== Exercise requirements ==
Please filter the data down to the lines that include the word "readInt" and copy them.

== Records contained in a dataset ==
◆ ◆ ◆ ◆

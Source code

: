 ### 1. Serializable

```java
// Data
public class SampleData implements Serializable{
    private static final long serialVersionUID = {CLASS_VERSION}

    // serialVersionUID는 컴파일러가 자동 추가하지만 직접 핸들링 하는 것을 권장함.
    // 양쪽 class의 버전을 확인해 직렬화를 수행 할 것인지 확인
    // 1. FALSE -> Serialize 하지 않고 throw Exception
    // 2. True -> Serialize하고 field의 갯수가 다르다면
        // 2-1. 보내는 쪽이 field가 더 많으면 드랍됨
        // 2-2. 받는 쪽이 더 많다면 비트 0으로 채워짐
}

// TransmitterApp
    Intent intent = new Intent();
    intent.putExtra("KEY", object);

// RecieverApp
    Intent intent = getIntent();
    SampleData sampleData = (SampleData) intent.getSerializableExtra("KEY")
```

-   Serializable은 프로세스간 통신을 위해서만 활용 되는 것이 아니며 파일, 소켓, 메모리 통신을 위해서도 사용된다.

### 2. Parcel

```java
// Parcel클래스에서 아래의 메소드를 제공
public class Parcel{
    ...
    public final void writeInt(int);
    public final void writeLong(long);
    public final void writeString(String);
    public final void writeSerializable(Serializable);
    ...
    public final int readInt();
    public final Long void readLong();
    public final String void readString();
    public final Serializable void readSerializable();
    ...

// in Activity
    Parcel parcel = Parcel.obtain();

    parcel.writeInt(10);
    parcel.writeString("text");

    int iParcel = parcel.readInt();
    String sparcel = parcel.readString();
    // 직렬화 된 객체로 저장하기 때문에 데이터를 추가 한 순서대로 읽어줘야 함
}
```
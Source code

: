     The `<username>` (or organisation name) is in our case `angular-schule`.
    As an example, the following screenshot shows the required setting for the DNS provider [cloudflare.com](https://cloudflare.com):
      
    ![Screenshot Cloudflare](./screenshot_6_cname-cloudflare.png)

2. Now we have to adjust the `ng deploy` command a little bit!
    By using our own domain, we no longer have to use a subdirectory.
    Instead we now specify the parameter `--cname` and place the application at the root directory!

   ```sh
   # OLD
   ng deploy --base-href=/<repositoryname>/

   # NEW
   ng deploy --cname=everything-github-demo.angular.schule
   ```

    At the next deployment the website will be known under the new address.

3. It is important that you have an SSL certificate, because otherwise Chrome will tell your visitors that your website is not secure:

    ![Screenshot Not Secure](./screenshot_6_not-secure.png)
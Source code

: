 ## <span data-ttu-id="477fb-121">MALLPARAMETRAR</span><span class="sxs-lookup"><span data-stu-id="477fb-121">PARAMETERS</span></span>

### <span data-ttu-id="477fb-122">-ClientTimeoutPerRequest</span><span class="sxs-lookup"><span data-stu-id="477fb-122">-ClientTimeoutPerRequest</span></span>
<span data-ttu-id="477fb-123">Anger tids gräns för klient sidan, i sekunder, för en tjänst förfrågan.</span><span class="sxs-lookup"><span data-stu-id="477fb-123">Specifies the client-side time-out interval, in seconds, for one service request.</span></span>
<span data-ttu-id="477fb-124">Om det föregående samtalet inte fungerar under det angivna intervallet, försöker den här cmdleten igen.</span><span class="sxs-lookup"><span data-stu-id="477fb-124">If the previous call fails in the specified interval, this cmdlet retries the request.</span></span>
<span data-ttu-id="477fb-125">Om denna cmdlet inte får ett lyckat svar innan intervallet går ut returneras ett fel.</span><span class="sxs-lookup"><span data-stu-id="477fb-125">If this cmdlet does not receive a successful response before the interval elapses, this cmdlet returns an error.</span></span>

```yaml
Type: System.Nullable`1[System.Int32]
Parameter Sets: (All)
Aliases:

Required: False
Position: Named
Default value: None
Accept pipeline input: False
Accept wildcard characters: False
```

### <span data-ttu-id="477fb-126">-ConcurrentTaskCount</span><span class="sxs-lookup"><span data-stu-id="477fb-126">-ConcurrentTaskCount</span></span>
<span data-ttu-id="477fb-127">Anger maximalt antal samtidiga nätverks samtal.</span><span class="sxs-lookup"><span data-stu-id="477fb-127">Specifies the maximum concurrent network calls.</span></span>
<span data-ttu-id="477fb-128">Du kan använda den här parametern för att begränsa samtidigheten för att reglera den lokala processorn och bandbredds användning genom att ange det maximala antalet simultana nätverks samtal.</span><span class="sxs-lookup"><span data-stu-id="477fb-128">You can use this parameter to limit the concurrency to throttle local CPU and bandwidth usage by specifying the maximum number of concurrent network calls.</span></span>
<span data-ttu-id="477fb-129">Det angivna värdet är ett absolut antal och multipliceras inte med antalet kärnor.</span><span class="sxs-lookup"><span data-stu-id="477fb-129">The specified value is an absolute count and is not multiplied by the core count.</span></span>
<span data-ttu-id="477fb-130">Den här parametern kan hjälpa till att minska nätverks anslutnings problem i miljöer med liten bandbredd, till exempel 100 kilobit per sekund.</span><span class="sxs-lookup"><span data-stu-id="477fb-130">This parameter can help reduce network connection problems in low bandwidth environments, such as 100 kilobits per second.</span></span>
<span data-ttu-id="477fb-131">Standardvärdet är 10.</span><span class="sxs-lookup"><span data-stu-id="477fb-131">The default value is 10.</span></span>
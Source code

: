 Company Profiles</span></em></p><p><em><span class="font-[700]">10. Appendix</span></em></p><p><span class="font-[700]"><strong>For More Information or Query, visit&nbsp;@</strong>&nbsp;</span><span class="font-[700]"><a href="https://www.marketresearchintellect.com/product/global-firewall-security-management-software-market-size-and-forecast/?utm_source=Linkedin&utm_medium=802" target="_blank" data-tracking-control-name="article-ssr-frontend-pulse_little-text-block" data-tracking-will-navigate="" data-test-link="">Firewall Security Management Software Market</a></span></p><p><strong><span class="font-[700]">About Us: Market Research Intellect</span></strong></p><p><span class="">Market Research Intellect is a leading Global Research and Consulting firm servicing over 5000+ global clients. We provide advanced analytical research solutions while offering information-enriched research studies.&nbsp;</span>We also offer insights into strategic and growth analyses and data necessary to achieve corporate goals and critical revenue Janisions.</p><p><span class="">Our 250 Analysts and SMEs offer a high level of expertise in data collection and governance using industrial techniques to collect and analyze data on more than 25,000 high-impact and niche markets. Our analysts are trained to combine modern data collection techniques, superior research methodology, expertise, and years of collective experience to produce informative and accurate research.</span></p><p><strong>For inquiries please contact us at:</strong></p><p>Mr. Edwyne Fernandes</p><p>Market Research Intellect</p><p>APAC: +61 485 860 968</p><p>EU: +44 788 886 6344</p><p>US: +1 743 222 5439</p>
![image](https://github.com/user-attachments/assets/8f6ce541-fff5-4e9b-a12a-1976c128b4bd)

◆ ◆ ◆ ◆

== Output for this exercise ==
    public final int readInt();
    int iParcel = parcel.readInt();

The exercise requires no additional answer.